When the word "demo" shows up in a line of the data below, copy that whole line.

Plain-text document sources
+===+
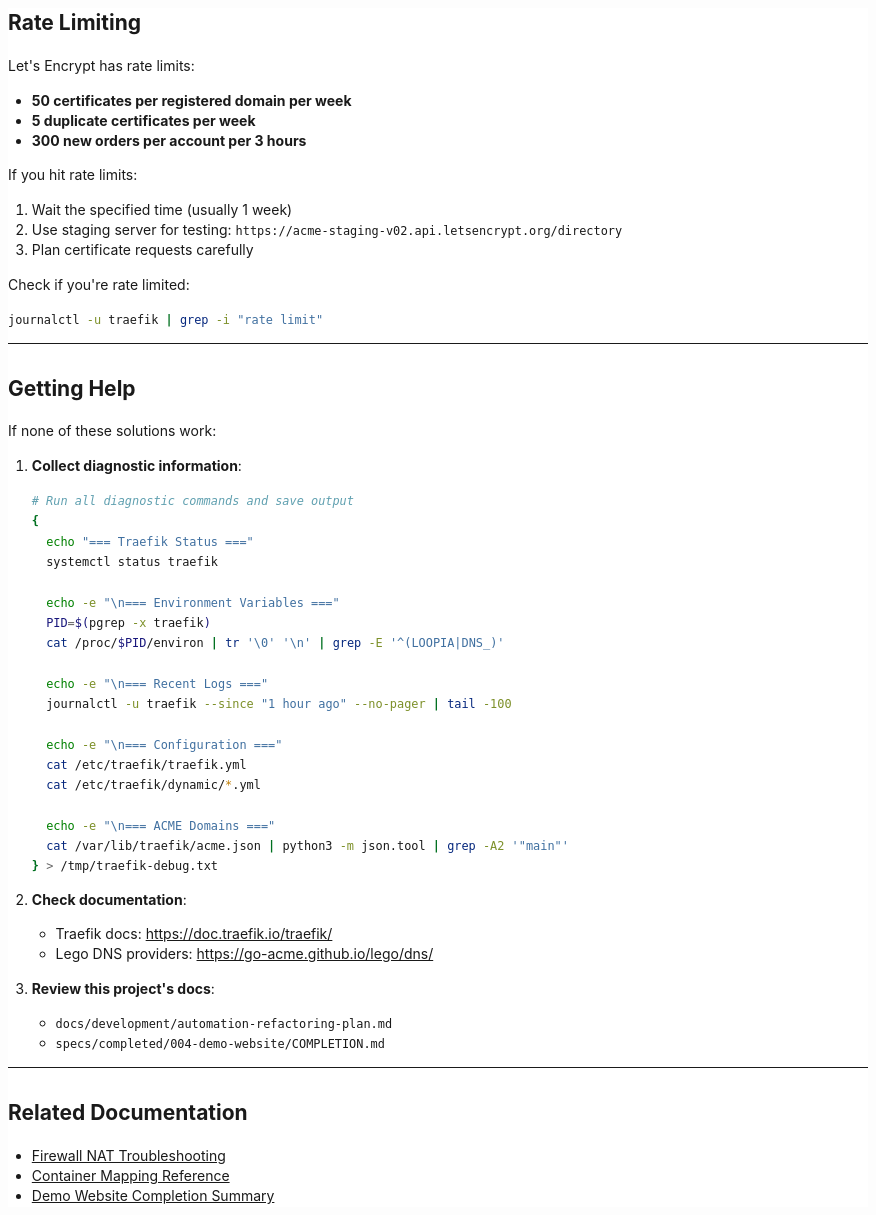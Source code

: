 
## Rate Limiting

Let's Encrypt has rate limits:
- **50 certificates per registered domain per week**
- **5 duplicate certificates per week**
- **300 new orders per account per 3 hours**

If you hit rate limits:
1. Wait the specified time (usually 1 week)
2. Use staging server for testing: `https://acme-staging-v02.api.letsencrypt.org/directory`
3. Plan certificate requests carefully

Check if you're rate limited:
```bash
journalctl -u traefik | grep -i "rate limit"
```

---

## Getting Help

If none of these solutions work:

1. **Collect diagnostic information**:
   ```bash
   # Run all diagnostic commands and save output
   {
     echo "=== Traefik Status ==="
     systemctl status traefik

     echo -e "\n=== Environment Variables ==="
     PID=$(pgrep -x traefik)
     cat /proc/$PID/environ | tr '\0' '\n' | grep -E '^(LOOPIA|DNS_)'

     echo -e "\n=== Recent Logs ==="
     journalctl -u traefik --since "1 hour ago" --no-pager | tail -100

     echo -e "\n=== Configuration ==="
     cat /etc/traefik/traefik.yml
     cat /etc/traefik/dynamic/*.yml

     echo -e "\n=== ACME Domains ==="
     cat /var/lib/traefik/acme.json | python3 -m json.tool | grep -A2 '"main"'
   } > /tmp/traefik-debug.txt
   ```

2. **Check documentation**:
   - Traefik docs: https://doc.traefik.io/traefik/
   - Lego DNS providers: https://go-acme.github.io/lego/dns/

3. **Review this project's docs**:
   - `docs/development/automation-refactoring-plan.md`
   - `specs/completed/004-demo-website/COMPLETION.md`

---

## Related Documentation

- [Firewall NAT Troubleshooting](./troubleshooting-firewall-nat.md)
- [Container Mapping Reference](../architecture/container-mapping.md)
- [Demo Website Completion Summary](../../specs/completed/004-demo-website/COMPLETION.md)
+===+
Expected answer |
   - `specs/completed/004-demo-website/COMPLETION.md`
- [Demo Website Completion Summary](../../specs/completed/004-demo-website/COMPLETION.md)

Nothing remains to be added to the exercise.